Banyak sekali sahabat-sahabat Rasulullah SAW yang begitu dekat dan patuh terhadap ajaran-ajaran yang dibawanya. Dan sahabat utama beliau lebih dikenal dengan sebutan Khulafaur Rasyidin. Sebutan ini khususnya diberikan kepada Empat sahabat Utama beliau yaitu Abu Bakar as Siddiq, Umar bin Khattab, Utsman bin affan dan Ali bin Abi Thalib. Kempat sahabat utama ini sangat terpengaruh dengan kehidupan yang sederhana dari Rasulullah SAW.

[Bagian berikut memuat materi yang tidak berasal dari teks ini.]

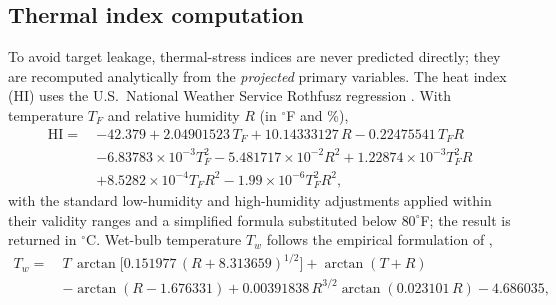 \documentclass[pdflatex,sn-basic,lineno]{sn-jnl}
\newcommand{\degC}{\ensuremath{^{\circ}\mathrm{C}}}
\begin{document}
\subsection{Thermal index computation}\label{sec:indices}
To avoid target leakage, thermal-stress indices are never predicted directly;
they are recomputed analytically from the \emph{projected} primary variables.
The heat index (HI) uses the U.S.\ National Weather Service Rothfusz regression
\citep{rothfusz1990}. With temperature $T_F$ and relative humidity $R$ (in
$^{\circ}$F and \%),
\begin{align}
\mathrm{HI} =\ & -42.379 + 2.04901523\,T_F + 10.14333127\,R
     - 0.22475541\,T_F R \nonumber\\
   & - 6.83783\!\times\!10^{-3} T_F^{2}
     - 5.481717\!\times\!10^{-2} R^{2}
     + 1.22874\!\times\!10^{-3} T_F^{2} R \nonumber\\
   & + 8.5282\!\times\!10^{-4} T_F R^{2}
     - 1.99\!\times\!10^{-6} T_F^{2} R^{2},
\label{eq:hi}
\end{align}
with the standard low-humidity and high-humidity adjustments applied within
their validity ranges and a simplified formula substituted below $80^{\circ}$F;
the result is returned in $\degC$. Wet-bulb temperature $T_w$ follows the
empirical formulation of \citet{stull2011},
\begin{align}
T_w =\ & T\,\arctan\!\big[0.151977\,(R+8.313659)^{1/2}\big]
       + \arctan(T+R) \nonumber\\
     & - \arctan(R-1.676331)
       + 0.00391838\,R^{3/2}\arctan(0.023101\,R) - 4.686035,
\label{eq:wetbulb}
\end{align}
\end{document}
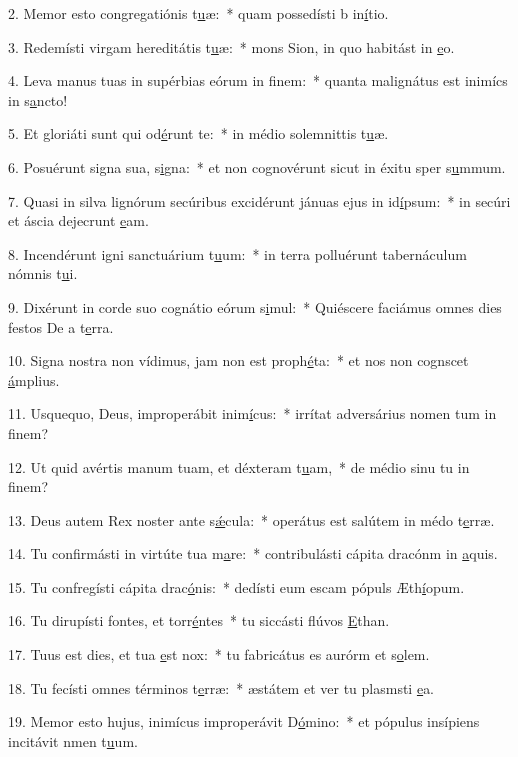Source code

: 2. Memor esto congregatiónis t\uline{u}æ:~* quam possedísti b in\uline{í}tio.\par 
3. Redemísti virgam hereditátis t\uline{u}æ:~* mons Sion, in quo habitást in \uline{e}o.\par 
4. Leva manus tuas in supérbias eórum in f\uline{i}nem:~* quanta malignátus est inimícs in s\uline{a}ncto!\par 
5. Et gloriáti sunt qui od\uline{é}runt te:~* in médio solemnittis t\uline{u}æ.\par 
6. Posuérunt signa sua, s\uline{i}gna:~* et non cognovérunt sicut in éxitu sper s\uline{u}mmum.\par 
7. Quasi in silva lignórum secúribus excidérunt jánuas ejus in id\uline{í}psum:~* in secúri et áscia dejecrunt \uline{e}am.\par 
8. Incendérunt igni sanctuárium t\uline{u}um:~* in terra polluérunt tabernáculum nómnis t\uline{u}i.\par 
9. Dixérunt in corde suo cognátio eórum s\uline{i}mul:~* Quiéscere faciámus omnes dies festos De a t\uline{e}rra.\par 
10. Signa nostra non vídimus, jam non est proph\uline{é}ta:~* et nos non cognscet \uline{á}mplius.\par 
11. Usquequo, Deus, improperábit inim\uline{í}cus:~* irrítat adversárius nomen tum in f\uline{i}nem?\par 
12. Ut quid avértis manum tuam, et déxteram t\uline{u}am,~* de médio sinu tu in f\uline{i}nem?\par 
13. Deus autem Rex noster ante s\uline{ǽ}cula:~* operátus est salútem in médo t\uline{e}rræ.\par 
14. Tu confirmásti in virtúte tua m\uline{a}re:~* contribulásti cápita dracónm in \uline{a}quis.\par 
15. Tu confregísti cápita drac\uline{ó}nis:~* dedísti eum escam pópuls Æth\uline{í}opum.\par 
16. Tu dirupísti fontes, et torr\uline{é}ntes~* tu siccásti flúvos \uline{E}than.\par 
17. Tuus est dies, et tua \uline{e}st nox:~* tu fabricátus es aurórm et s\uline{o}lem.\par 
18. Tu fecísti omnes términos t\uline{e}rræ:~* æstátem et ver tu plasmsti \uline{e}a.\par 
19. Memor esto hujus, inimícus improperávit D\uline{ó}mino:~* et pópulus insípiens incitávit nmen t\uline{u}um.\par 
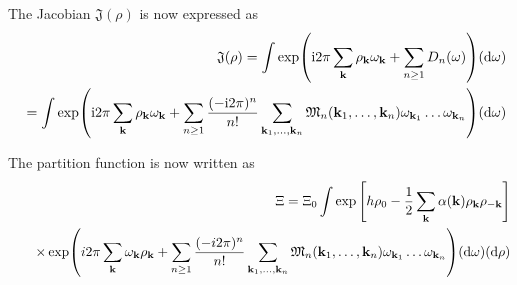 The Jacobian $\mathfrak{J}(\rho)$ is now expressed as
\begin{eqnarray}
	&&\mathfrak{J}(\rho) = \int \exp({\rm i} 2\pi \sum_{\vb k}\rho_{\vb k}\omega_{\vb k} + \sum_{n\geq 1} D_n(\omega) ) ({\rm d} \omega)
	\nonumber\\
	&&= \int \exp({\rm i} 2\pi \sum_{\vb k}\rho_{\vb k}\omega_{\vb k} 
	+ \sum_{n\geq 1} \frac{(-{\rm i}2\pi)^n}{n!}\sum_{\vb{k}_1,\dotsc,\vb{k}_n}\mathfrak{M}_n(\vb k_1, \dotsc, \vb k_n) \omega_{{\vb k}_1}\dotsc \omega_{{\vb k}_n}) ({\rm d} \omega)
	\nonumber
\end{eqnarray}

The partition function is now written as
\begin{eqnarray}
	&&\Xi = \Xi_0 \int \exp \left[h \rho_0 - \frac12
	\sum\limits_{\bf k} \alpha(\vb k) \rho_{\bf k}\rho_{-{\bf k}} \right]
	\\
	&&
	\quad \times
	\exp (i2\pi \sum\limits_{\bf k} \omega_{\bf k} \rho_{\bf k} + \sum_{n\ge 1} \frac{(-i2\pi)^n}{n!}\sum_{\vb{k}_1,\dotsc,\vb{k}_n} {\mathfrak M}_n(\vb{k}_1,\dotsc,\vb{k}_n) \omega_{\vb k_1}\dotsc\omega_{\vb{k}_n})
	({\rm d}\omega) ({\rm d}\rho) \nonumber
\end{eqnarray}
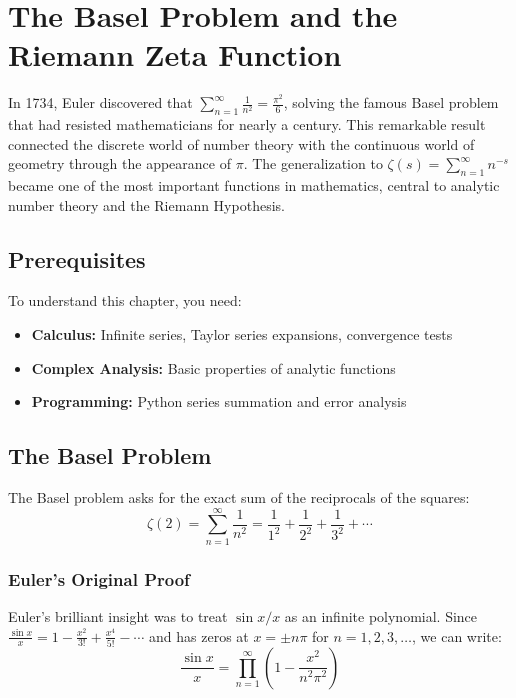 
\chapter{The Basel Problem and the Riemann Zeta Function}

\begin{historical}
In 1734, Euler discovered that $\sum_{n=1}^{\infty} \frac{1}{n^2} = \frac{\pi^2}{6}$, solving the famous Basel problem that had resisted mathematicians for nearly a century. This remarkable result connected the discrete world of number theory with the continuous world of geometry through the appearance of $\pi$. The generalization to $\zeta(s) = \sum_{n=1}^{\infty} n^{-s}$ became one of the most important functions in mathematics, central to analytic number theory and the Riemann Hypothesis.
\end{historical}

\section{Prerequisites}

To understand this chapter, you need:
\begin{itemize}
    \item \textbf{Calculus:} Infinite series, Taylor series expansions, convergence tests
    \item \textbf{Complex Analysis:} Basic properties of analytic functions
    \item \textbf{Programming:} Python series summation and error analysis
\end{itemize}

\section{The Basel Problem}

The Basel problem asks for the exact sum of the reciprocals of the squares:
\[
\zeta(2) = \sum_{n=1}^{\infty} \frac{1}{n^2} = \frac{1}{1^2} + \frac{1}{2^2} + \frac{1}{3^2} + \cdots
\]

\subsection{Euler's Original Proof}

Euler's brilliant insight was to treat $\sin x / x$ as an infinite polynomial. Since
$\frac{\sin x}{x} = 1 - \frac{x^2}{3!} + \frac{x^4}{5!} - \cdots$ and has zeros at
$x = \pm n\pi$ for $n = 1, 2, 3, \ldots$, we can write:
\[
\frac{\sin x}{x} = \prod_{n=1}^{\infty} \left(1 - \frac{x^2}{n^2 \pi^2}\right)
\]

Suri tauladan yang ditinggalkan Nabi saw, menjadi contoh-contoh yang dijalani oleh sahabat-sahabat utama dalam kehidupan mereka. Kehidupan mereka yang sederhana, wara', tawadu' dan zuhud, itu memperlihatkan bahwa perhatian mereka semata ditujukan kepada Allah, Abu Bakar hidup dengan sehelai kain saja, dan terhadap lidahnya sendiri, pernah dipegangnya lidahnya dan berkata: "Lidah inilah yang senantiasa mengancamku. Dan kata beliau pula: "Apabila seorang hamba Allah telah dimasuki ujub (sombong) karena sesuatu daripada hiasan dunia ini, maka Tuhan akan murka kepadanya, sampai perhiasan itu dipisahkannya." Menurut pandangan hidup beliau, adalah sifat dermawan sebagai buah daripada taqwa, kekayaan adalah buah daripada keyakinan dan martabat didapat adalah buah dari tawadu'. Dan kata beliau pula : " Barang siapa yang mengecap rasa kesucian ma'rifat maka dia akan memandang sepi segala sesuatu selain Allah dan merasa tersendiri dalam banyaknya manusia.
Umar bin Khatab pun mempunyai jiwa bersih dan kesucian rohani yang begitu tinggi, sehingga Nabi SAW pernah berkata tentang Umar bin Khatab : " Tuhan Allah telah meletakkan kebenaran diujung lidah Umar dan hatinya"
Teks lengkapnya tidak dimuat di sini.